A Grandmother Begins the Story was shortlisted for the 2023 Writers’ Trust Atwood Gibson Prize.
Michelle Porter also wrote the memoir Scratching River, the nonfiction book Approaching Fire, which was shortlisted for the Indigenous Voices Award in 2021 and a book of poetry, Inquiries, which was shortlisted for the Pat Lowther Memorial Award. She lives in Newfoundland and Labrador. Porter made the 2019 CBC Nonfiction Prize longlist for her story Fireweed. Before that, she’d also made the 2017 CBC Poetry Prize longlist for Slicing Lemons in April and the 2016 CBC Poetry Prize longlist for Between you and home.
The Next Chapter19:12Michelle Porter on A Grandmother Begins the Story
This picture book celebrates the diversity of family. In Mom Marries Mum!, two siblings are over the moon when they learn that their mom and mum have decided to get married.
Mom Marries Mum! is for ages 0-3.
Ken Setterington is a writer, storyteller, children’s book reviewer and librarian from Toronto. His other children’s books include Mom and Mum are Getting Married and Branded by the Pink Triangle.

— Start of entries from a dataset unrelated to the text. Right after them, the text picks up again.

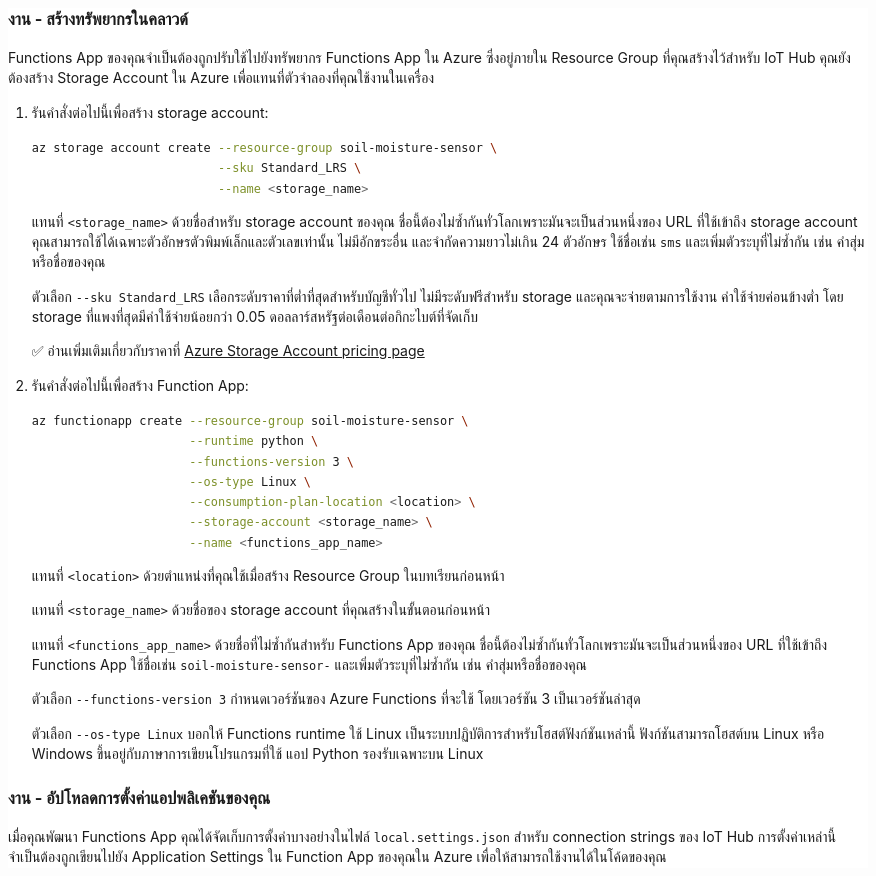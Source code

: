 ### งาน - สร้างทรัพยากรในคลาวด์

Functions App ของคุณจำเป็นต้องถูกปรับใช้ไปยังทรัพยากร Functions App ใน Azure ซึ่งอยู่ภายใน Resource Group ที่คุณสร้างไว้สำหรับ IoT Hub คุณยังต้องสร้าง Storage Account ใน Azure เพื่อแทนที่ตัวจำลองที่คุณใช้งานในเครื่อง

1. รันคำสั่งต่อไปนี้เพื่อสร้าง storage account:

    ```sh
    az storage account create --resource-group soil-moisture-sensor \
                              --sku Standard_LRS \
                              --name <storage_name> 
    ```

    แทนที่ `<storage_name>` ด้วยชื่อสำหรับ storage account ของคุณ ชื่อนี้ต้องไม่ซ้ำกันทั่วโลกเพราะมันจะเป็นส่วนหนึ่งของ URL ที่ใช้เข้าถึง storage account คุณสามารถใช้ได้เฉพาะตัวอักษรตัวพิมพ์เล็กและตัวเลขเท่านั้น ไม่มีอักขระอื่น และจำกัดความยาวไม่เกิน 24 ตัวอักษร ใช้ชื่อเช่น `sms` และเพิ่มตัวระบุที่ไม่ซ้ำกัน เช่น คำสุ่มหรือชื่อของคุณ

    ตัวเลือก `--sku Standard_LRS` เลือกระดับราคาที่ต่ำที่สุดสำหรับบัญชีทั่วไป ไม่มีระดับฟรีสำหรับ storage และคุณจะจ่ายตามการใช้งาน ค่าใช้จ่ายค่อนข้างต่ำ โดย storage ที่แพงที่สุดมีค่าใช้จ่ายน้อยกว่า 0.05 ดอลลาร์สหรัฐต่อเดือนต่อกิกะไบต์ที่จัดเก็บ

    ✅ อ่านเพิ่มเติมเกี่ยวกับราคาที่ [Azure Storage Account pricing page](https://azure.microsoft.com/pricing/details/storage/?WT.mc_id=academic-17441-jabenn)

1. รันคำสั่งต่อไปนี้เพื่อสร้าง Function App:

    ```sh
    az functionapp create --resource-group soil-moisture-sensor \
                          --runtime python \
                          --functions-version 3 \
                          --os-type Linux \
                          --consumption-plan-location <location> \
                          --storage-account <storage_name> \
                          --name <functions_app_name>
    ```

    แทนที่ `<location>` ด้วยตำแหน่งที่คุณใช้เมื่อสร้าง Resource Group ในบทเรียนก่อนหน้า

    แทนที่ `<storage_name>` ด้วยชื่อของ storage account ที่คุณสร้างในขั้นตอนก่อนหน้า

    แทนที่ `<functions_app_name>` ด้วยชื่อที่ไม่ซ้ำกันสำหรับ Functions App ของคุณ ชื่อนี้ต้องไม่ซ้ำกันทั่วโลกเพราะมันจะเป็นส่วนหนึ่งของ URL ที่ใช้เข้าถึง Functions App ใช้ชื่อเช่น `soil-moisture-sensor-` และเพิ่มตัวระบุที่ไม่ซ้ำกัน เช่น คำสุ่มหรือชื่อของคุณ

    ตัวเลือก `--functions-version 3` กำหนดเวอร์ชันของ Azure Functions ที่จะใช้ โดยเวอร์ชัน 3 เป็นเวอร์ชันล่าสุด

    ตัวเลือก `--os-type Linux` บอกให้ Functions runtime ใช้ Linux เป็นระบบปฏิบัติการสำหรับโฮสต์ฟังก์ชันเหล่านี้ ฟังก์ชันสามารถโฮสต์บน Linux หรือ Windows ขึ้นอยู่กับภาษาการเขียนโปรแกรมที่ใช้ แอป Python รองรับเฉพาะบน Linux

### งาน - อัปโหลดการตั้งค่าแอปพลิเคชันของคุณ

เมื่อคุณพัฒนา Functions App คุณได้จัดเก็บการตั้งค่าบางอย่างในไฟล์ `local.settings.json` สำหรับ connection strings ของ IoT Hub การตั้งค่าเหล่านี้จำเป็นต้องถูกเขียนไปยัง Application Settings ใน Function App ของคุณใน Azure เพื่อให้สามารถใช้งานได้ในโค้ดของคุณ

Alice Priestley is an artist and illustrator from Toronto. She has illustrated several children’s books, including Rainbows in the Dark by Jan Coates, Winning the Girl of the Sea by Brenda Silsbe and Lights for Gita by Rachna Gilmore.
Hotline is a story about the sacrifices and strength of an immigrant mother. When Muna Heddad and her son moved to Montreal in 1986, her goal was to find a job quickly so that she could earn money and raise her family. In the new country, the only work Muna could find is at a weight-loss center as a hotline operator, where she takes calls from different people who share stories about their personal lives. Even as her daily life in Canada is filled with invisible barriers at every turn, Muna has access to her clients’ deepest secrets at work.
Hotline was championed by bhangra dancer and educator Gurdeep Pandher on Canada Reads 2023.
Dimitri Nasrallah is an editor and writer from Montreal. He is also the author of the novels The Bleeds, Niko and Blackbodying.